(Pictures paired with source code)
[Start of section]
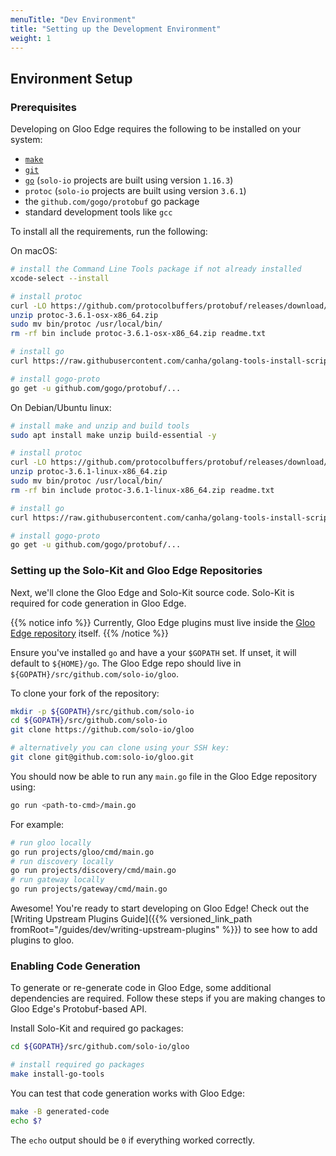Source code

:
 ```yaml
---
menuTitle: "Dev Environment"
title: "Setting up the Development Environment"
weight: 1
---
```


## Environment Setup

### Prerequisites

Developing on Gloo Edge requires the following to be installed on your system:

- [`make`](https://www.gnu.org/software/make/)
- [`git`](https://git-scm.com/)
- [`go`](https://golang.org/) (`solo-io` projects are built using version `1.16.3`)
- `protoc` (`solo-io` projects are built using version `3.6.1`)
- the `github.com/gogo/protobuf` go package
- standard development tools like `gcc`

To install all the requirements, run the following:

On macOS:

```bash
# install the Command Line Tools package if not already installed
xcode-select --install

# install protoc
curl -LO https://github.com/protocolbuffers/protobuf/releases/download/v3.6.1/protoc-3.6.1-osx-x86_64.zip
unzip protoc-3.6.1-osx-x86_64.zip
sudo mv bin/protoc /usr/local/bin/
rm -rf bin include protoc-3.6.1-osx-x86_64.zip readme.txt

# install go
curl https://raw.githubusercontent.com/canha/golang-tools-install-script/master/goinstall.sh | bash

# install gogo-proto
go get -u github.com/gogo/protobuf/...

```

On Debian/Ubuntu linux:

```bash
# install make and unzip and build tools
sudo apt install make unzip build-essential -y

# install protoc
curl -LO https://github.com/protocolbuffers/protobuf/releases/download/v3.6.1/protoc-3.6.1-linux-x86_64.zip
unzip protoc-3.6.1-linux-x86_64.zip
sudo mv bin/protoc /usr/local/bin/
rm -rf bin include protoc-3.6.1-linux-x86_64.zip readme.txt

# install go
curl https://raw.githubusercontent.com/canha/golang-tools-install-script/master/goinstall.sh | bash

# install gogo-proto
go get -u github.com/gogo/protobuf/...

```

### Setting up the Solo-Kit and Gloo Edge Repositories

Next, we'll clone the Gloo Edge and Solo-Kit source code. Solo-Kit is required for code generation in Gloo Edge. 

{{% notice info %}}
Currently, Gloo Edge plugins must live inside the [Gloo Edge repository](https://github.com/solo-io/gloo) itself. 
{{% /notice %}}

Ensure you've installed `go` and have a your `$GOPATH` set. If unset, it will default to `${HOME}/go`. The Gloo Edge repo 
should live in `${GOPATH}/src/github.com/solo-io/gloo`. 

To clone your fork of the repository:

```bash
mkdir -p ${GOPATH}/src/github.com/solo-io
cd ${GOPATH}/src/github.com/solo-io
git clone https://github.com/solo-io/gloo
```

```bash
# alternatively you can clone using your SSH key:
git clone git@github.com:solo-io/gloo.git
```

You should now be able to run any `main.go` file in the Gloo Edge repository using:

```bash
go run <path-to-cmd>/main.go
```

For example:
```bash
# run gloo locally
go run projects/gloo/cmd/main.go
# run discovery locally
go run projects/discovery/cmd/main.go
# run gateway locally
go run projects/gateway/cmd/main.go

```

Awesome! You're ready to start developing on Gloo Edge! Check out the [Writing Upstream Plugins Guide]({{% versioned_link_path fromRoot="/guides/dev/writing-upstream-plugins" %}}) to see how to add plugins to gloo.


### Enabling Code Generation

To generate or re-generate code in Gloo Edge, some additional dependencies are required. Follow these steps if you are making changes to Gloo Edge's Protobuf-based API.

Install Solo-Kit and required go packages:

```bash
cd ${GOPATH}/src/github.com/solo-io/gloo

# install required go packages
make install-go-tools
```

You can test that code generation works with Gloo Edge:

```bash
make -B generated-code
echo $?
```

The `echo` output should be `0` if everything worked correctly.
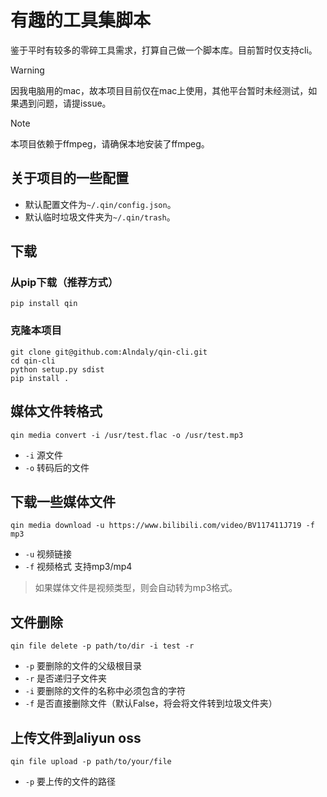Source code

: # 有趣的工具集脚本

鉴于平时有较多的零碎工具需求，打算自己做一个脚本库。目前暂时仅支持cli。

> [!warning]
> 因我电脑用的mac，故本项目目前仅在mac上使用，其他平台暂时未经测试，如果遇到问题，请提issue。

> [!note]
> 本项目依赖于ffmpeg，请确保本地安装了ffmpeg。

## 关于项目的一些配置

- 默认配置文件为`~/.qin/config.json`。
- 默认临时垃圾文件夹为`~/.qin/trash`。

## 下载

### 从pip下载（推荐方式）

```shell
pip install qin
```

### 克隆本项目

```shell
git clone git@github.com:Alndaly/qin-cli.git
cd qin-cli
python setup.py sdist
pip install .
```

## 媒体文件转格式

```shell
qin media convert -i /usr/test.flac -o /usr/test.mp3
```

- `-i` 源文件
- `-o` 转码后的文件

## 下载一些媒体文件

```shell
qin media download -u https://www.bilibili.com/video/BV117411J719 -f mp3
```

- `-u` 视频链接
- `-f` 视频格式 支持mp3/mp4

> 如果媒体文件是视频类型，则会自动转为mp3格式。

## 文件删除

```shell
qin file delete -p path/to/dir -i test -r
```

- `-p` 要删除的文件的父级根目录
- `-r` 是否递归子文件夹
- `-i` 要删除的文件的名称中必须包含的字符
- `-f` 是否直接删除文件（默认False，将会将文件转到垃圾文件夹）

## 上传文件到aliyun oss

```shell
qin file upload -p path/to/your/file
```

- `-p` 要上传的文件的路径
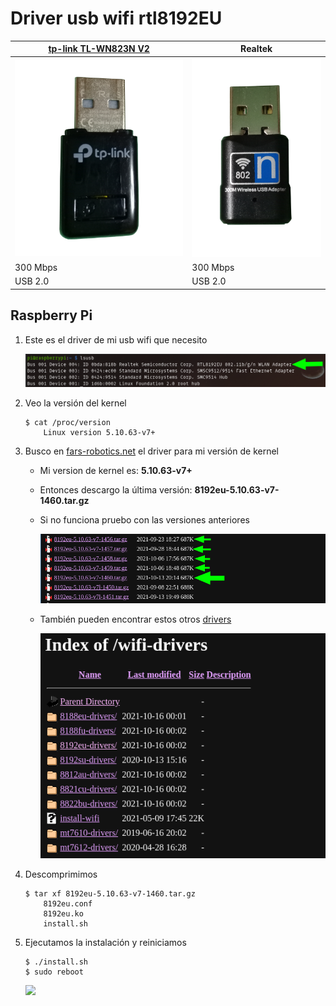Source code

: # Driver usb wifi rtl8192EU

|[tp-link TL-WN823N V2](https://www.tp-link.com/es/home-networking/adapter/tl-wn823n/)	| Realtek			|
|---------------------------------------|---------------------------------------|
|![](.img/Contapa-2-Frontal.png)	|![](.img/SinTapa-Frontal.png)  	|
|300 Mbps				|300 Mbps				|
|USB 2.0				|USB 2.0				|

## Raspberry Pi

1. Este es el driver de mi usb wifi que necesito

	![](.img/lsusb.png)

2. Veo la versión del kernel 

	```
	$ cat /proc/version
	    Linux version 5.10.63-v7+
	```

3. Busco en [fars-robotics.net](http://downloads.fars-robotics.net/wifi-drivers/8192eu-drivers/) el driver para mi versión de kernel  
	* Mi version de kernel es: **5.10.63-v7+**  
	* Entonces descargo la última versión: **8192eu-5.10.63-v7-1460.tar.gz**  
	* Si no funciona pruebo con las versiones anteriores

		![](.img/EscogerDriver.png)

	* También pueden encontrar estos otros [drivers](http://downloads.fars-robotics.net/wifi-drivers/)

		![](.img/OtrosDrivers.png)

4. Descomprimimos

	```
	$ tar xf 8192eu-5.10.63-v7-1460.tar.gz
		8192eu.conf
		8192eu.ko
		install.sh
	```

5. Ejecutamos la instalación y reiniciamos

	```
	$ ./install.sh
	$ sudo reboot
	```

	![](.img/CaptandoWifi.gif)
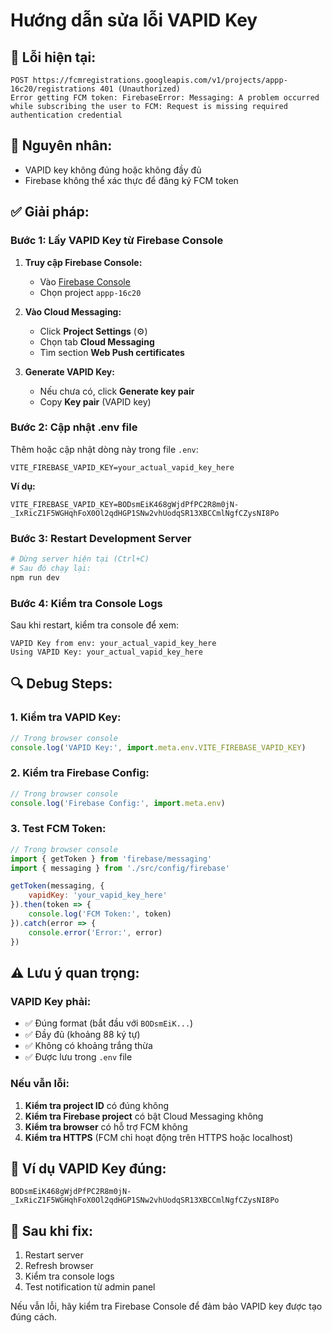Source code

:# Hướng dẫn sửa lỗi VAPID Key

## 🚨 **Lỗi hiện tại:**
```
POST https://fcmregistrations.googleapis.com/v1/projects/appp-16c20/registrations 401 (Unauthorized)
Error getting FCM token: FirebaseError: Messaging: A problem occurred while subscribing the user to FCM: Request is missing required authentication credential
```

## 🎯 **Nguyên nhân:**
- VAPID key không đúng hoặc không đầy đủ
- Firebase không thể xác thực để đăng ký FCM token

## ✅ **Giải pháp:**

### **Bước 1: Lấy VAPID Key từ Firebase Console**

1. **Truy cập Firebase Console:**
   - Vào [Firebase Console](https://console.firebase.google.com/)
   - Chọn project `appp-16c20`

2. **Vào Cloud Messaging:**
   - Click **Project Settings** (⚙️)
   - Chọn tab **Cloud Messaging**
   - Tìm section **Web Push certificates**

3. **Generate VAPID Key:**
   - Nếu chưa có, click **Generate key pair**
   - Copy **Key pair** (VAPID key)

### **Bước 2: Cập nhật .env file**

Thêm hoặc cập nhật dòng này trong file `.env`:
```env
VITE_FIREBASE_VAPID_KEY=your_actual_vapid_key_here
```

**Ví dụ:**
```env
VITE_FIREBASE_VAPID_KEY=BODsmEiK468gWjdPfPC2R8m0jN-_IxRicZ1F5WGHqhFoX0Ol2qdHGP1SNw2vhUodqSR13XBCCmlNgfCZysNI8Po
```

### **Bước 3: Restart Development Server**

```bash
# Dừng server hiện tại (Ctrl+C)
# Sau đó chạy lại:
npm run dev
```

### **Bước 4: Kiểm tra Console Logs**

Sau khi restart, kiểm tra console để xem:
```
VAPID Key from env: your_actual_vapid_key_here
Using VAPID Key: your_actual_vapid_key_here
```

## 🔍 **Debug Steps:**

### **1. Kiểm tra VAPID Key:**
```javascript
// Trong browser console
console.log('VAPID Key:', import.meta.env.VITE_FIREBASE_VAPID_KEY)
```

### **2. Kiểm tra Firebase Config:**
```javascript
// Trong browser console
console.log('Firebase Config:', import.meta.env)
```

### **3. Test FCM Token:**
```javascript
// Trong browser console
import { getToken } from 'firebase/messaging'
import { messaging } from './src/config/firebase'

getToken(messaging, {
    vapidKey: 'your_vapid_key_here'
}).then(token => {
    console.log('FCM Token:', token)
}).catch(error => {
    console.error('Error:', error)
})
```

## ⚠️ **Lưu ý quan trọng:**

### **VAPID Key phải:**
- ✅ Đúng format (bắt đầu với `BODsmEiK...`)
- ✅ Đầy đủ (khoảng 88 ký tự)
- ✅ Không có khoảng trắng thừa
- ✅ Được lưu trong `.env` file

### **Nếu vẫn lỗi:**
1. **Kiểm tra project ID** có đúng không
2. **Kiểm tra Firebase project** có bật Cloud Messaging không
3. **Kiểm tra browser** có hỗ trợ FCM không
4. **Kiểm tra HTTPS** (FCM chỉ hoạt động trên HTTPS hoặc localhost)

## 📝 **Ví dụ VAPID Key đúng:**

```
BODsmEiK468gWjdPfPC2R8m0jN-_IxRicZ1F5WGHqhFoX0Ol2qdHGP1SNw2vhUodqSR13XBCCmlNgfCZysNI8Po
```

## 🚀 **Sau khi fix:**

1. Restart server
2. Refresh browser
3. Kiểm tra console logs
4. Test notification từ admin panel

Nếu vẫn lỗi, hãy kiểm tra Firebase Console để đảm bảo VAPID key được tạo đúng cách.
[End of section]
Leaving out every picture, repeat exactly the lines of the records from the start through the line that has "- standard development".

*Solution*.
Source code

:
 ```yaml
---
menuTitle: "Dev Environment"
title: "Setting up the Development Environment"
weight: 1
---
```


## Environment Setup

### Prerequisites

Developing on Gloo Edge requires the following to be installed on your system:

- [`make`](https://www.gnu.org/software/make/)
- [`git`](https://git-scm.com/)
- [`go`](https://golang.org/) (`solo-io` projects are built using version `1.16.3`)
- `protoc` (`solo-io` projects are built using version `3.6.1`)
- the `github.com/gogo/protobuf` go package
- standard development tools like `gcc`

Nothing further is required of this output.